■ **Your objective**
Having found the line that contains "I did observe", please retype only it and every line after it up to the end of the entries, exactly as written.

■ **Record extracts**

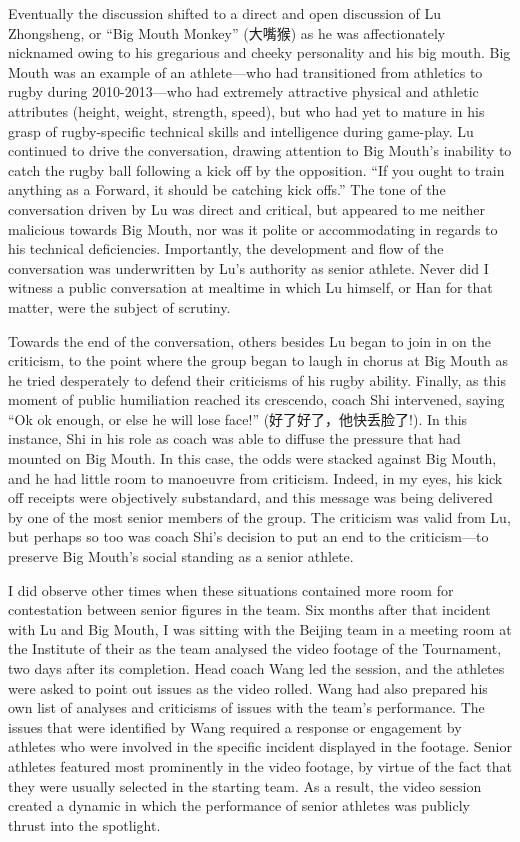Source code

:\begin{CJK}{UTF8}{gbsn}
Eventually the discussion shifted to a direct and open discussion of Lu Zhongsheng, or ``Big Mouth Monkey'' (大嘴猴) as he was affectionately nicknamed owing to his gregarious and cheeky personality and his big mouth.  Big Mouth was an example of an athlete---who had transitioned from athletics to rugby during 2010-2013---who had extremely attractive physical and athletic attributes (height, weight, strength, speed), but who had yet to mature in his grasp of rugby-specific technical skills and intelligence during game-play.  Lu continued to drive the conversation, drawing attention to Big Mouth's inability to catch the rugby ball following a kick off by the opposition. ``If you ought to train anything as a Forward, it should be catching kick offs.'' The tone of the conversation driven by Lu was direct and critical, but appeared to me neither malicious towards Big Mouth, nor was it polite or accommodating in regards to his technical deficiencies.  Importantly, the development and flow of the conversation was underwritten by Lu's authority as senior athlete.  Never did I witness a public conversation at mealtime in which Lu himself, or Han for that matter, were the subject of scrutiny.

Towards the end of the conversation, others besides Lu began to join in on the criticism, to the point where the group began to laugh in chorus at Big Mouth as he tried desperately to defend their criticisms of his rugby ability.  Finally, as this moment of public humiliation reached its crescendo, coach Shi intervened, saying ``Ok ok enough, or else he will lose face!'' (好了好了，他快丢脸了!).  In this instance, Shi in his role as coach was able to diffuse the pressure that had mounted on Big Mouth. In this case, the odds were stacked against Big Mouth, and he had little room to manoeuvre from criticism.  Indeed, in my eyes, his kick off receipts were objectively substandard, and this message was being delivered by one of the most senior members of the group. The criticism was valid from Lu, but perhaps so too was coach Shi's decision to put an end to the criticism---to preserve Big Mouth's social standing as a senior athlete.

I did observe other times when these situations contained more room for contestation between senior figures in the team.  Six months after that incident with Lu and Big Mouth, I was sitting with the Beijing team in a meeting room at the Institute of their as the team analysed the video footage of the Tournament, two days after its completion.  Head coach Wang led the session, and the athletes were asked to point out issues as the video rolled.  Wang had also prepared his own list of analyses and criticisms of issues with the team's performance.  The issues that were identified by Wang required a response or engagement by athletes who were involved in the specific incident displayed in the footage.  Senior athletes featured most prominently in the video footage, by virtue of the fact that they were usually selected in the starting team.  As a result, the video session created a dynamic in which the performance of senior athletes was publicly thrust into the spotlight.


\end{CJK}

■ **Result of this task**
I did observe other times when these situations contained more room for contestation between senior figures in the team.  Six months after that incident with Lu and Big Mouth, I was sitting with the Beijing team in a meeting room at the Institute of their as the team analysed the video footage of the Tournament, two days after its completion.  Head coach Wang led the session, and the athletes were asked to point out issues as the video rolled.  Wang had also prepared his own list of analyses and criticisms of issues with the team's performance.  The issues that were identified by Wang required a response or engagement by athletes who were involved in the specific incident displayed in the footage.  Senior athletes featured most prominently in the video footage, by virtue of the fact that they were usually selected in the starting team.  As a result, the video session created a dynamic in which the performance of senior athletes was publicly thrust into the spotlight.


\end{CJK}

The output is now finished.